Lois Hartman grew up in Philadelphia, but after moving to a slightly more rural setting, she enjoyed life amid the greenery. There was just one problem.
“In Philadelphia, we roller-skated on the streets because they were smooth,’’ she recalled. “When we got to Glenside, I couldn’t roller skate because the streets were macadam.”
Today, Lois is a Homeland resident who first arrived in May 2021. She loves her personal care suite and the freedom to do what she wants every day.
Lois grew up in the West Oak Lane neighborhood of Philadelphia until the family moved to the historic village of Glenside in Cheltenham Township. Her father was a Bell Telephone of Pennsylvania worker. Her mother stayed home with Lois and her brother and sister until the family moved to Glenside when she became a teacher.
In high school, Lois had an active social life, and while she was attending Pierce Business School in Philadelphia, she started dating a friend, Donald, from her church group.
“We were very active in church,” she says. “We did everything. We went roller skating. There were a million things that we did. We were just a group that got along.”
Lois and Donald got married in 1958, and she used her business skills to handle the paperwork for her husband’s business, a Hess gasoline station on Route 1 in Langhorne.
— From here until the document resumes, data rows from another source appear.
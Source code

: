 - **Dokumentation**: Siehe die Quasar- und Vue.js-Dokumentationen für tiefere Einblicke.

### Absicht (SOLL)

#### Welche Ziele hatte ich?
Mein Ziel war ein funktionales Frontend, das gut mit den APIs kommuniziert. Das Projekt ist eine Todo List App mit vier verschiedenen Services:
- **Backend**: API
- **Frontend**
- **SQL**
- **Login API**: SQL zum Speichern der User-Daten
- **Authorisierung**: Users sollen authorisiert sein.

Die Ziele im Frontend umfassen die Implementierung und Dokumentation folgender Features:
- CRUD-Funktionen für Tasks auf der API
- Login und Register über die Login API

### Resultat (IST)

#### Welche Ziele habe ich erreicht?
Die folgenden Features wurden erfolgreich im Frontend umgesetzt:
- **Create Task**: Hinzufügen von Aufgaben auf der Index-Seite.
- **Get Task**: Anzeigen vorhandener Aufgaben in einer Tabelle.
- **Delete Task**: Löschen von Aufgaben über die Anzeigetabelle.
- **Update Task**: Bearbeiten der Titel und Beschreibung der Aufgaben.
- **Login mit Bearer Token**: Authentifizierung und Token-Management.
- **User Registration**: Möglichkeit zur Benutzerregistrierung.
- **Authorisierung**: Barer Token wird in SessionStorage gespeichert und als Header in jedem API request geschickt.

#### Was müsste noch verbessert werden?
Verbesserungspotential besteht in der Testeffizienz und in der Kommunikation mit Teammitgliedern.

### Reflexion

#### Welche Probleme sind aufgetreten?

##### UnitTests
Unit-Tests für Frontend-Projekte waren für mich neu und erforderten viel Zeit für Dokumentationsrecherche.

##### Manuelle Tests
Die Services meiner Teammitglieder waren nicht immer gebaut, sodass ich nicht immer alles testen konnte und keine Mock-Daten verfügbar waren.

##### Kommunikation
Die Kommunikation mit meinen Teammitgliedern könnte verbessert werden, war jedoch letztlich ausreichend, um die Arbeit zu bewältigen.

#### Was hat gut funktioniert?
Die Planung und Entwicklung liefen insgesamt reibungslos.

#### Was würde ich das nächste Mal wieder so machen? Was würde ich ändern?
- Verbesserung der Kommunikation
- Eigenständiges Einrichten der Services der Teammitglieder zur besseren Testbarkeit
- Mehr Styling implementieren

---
“It was very, very busy,” she says.
Lois and Donald had two children, a son and a daughter, but sadly, he was diagnosed with cancer after they had been married almost 20 years. It was in April, and by August, he had died. She took over the business, but it was in the days when self-service was coming to Pennsylvania gas stations. The company wanted to rebuild the old station, so she decided to give it up and sold it back.
“It was worthwhile work, but I wanted to work in a bank,” she says. She joined Girard Bank part-time, performing customer service in Warminster.
She enjoyed the work, helping people open accounts and taking loan applications. She got to know the ins and outs of the bank and was in line for a branch manager position, but love intervened again. She met her second husband, Jim, “after six years of being single.”
Jim worked hard to earn his psychology license and joined the Carbondale-Lehigh Intermediate Unit, which provides educational services for children with disabilities and learning barriers. He worked there until he retired.
Jim and Lois were very close through more than 30 years of marriage until he passed away around 2013.
“I like it very much here,” she says. “I like everything about it.” She plays bingo and goes on outings, such as a recent excursion to Gilligan’s restaurant. Her personal care suite is bright and cheery.
“I’ve been very happy here,” she says. “I can do what I want without anything bothering me. I like it very much. I like the way everything goes.”